#### [EXERCISE REQUIREMENTS]
Look through the entries. Copy each line that has the word "peut".

#### [DATA LISTING]
§ §
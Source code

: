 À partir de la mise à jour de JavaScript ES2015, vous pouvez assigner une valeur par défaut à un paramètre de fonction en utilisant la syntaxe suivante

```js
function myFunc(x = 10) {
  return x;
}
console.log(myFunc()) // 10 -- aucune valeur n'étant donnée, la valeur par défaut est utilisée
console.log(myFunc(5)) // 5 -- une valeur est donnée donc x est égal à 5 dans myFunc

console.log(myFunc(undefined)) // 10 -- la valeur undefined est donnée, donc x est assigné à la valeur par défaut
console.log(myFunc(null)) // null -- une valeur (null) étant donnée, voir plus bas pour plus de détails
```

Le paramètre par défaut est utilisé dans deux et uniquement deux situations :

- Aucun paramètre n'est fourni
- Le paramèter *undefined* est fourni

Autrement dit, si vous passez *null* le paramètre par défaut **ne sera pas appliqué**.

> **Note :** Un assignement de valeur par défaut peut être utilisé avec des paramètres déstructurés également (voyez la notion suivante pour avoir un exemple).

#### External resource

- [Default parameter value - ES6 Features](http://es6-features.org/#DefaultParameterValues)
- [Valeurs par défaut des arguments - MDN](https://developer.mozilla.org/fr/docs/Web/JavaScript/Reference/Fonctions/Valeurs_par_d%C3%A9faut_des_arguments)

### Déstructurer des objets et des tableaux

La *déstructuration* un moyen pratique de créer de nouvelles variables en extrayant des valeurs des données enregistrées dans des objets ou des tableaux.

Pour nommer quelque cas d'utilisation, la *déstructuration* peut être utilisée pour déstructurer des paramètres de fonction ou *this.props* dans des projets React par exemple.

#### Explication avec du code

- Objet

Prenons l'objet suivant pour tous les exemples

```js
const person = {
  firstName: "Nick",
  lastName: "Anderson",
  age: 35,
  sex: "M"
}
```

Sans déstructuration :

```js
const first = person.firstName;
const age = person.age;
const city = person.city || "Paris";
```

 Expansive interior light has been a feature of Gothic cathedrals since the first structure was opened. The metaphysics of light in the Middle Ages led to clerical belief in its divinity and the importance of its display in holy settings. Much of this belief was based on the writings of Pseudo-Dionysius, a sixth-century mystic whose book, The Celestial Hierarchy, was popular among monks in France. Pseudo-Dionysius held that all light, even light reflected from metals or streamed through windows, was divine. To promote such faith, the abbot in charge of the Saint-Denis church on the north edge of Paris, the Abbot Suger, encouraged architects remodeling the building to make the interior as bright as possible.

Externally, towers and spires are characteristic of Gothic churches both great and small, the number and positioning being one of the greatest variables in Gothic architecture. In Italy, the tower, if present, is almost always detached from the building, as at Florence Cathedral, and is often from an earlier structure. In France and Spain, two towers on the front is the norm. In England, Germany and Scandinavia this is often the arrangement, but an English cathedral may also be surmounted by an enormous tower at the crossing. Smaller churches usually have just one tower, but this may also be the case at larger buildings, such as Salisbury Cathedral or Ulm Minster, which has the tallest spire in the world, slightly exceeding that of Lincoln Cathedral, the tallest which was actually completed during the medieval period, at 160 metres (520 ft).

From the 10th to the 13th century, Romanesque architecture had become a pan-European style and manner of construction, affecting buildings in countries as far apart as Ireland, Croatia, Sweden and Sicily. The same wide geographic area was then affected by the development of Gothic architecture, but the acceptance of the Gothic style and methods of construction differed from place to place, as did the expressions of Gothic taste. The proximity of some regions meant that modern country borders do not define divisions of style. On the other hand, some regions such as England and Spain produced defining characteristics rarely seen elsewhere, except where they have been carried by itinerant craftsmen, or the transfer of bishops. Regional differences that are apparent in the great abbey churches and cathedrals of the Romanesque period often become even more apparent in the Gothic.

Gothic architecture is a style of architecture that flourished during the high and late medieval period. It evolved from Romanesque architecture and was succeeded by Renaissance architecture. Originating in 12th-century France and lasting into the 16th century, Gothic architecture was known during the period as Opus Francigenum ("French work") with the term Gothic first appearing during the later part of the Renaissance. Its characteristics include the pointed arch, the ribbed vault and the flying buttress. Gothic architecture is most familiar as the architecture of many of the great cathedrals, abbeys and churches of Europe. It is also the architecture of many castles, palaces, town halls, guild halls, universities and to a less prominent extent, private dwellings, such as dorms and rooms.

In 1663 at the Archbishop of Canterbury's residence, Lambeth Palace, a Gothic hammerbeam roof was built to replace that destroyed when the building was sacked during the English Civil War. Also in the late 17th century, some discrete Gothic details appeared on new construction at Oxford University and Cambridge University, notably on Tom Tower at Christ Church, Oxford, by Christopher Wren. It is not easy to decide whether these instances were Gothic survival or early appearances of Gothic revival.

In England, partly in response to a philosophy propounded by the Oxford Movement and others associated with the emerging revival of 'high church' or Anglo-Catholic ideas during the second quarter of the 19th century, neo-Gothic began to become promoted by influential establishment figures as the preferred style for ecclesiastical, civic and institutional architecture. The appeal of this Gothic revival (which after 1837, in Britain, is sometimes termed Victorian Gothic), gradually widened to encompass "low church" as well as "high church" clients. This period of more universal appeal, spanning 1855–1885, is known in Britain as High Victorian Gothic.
§ §
#### [ANSWER]
> **Note :** Un assignement de valeur par défaut peut être utilisé avec des paramètres déstructurés également (voyez la notion suivante pour avoir un exemple).
Pour nommer quelque cas d'utilisation, la *déstructuration* peut être utilisée pour déstructurer des paramètres de fonction ou *this.props* dans des projets React par exemple.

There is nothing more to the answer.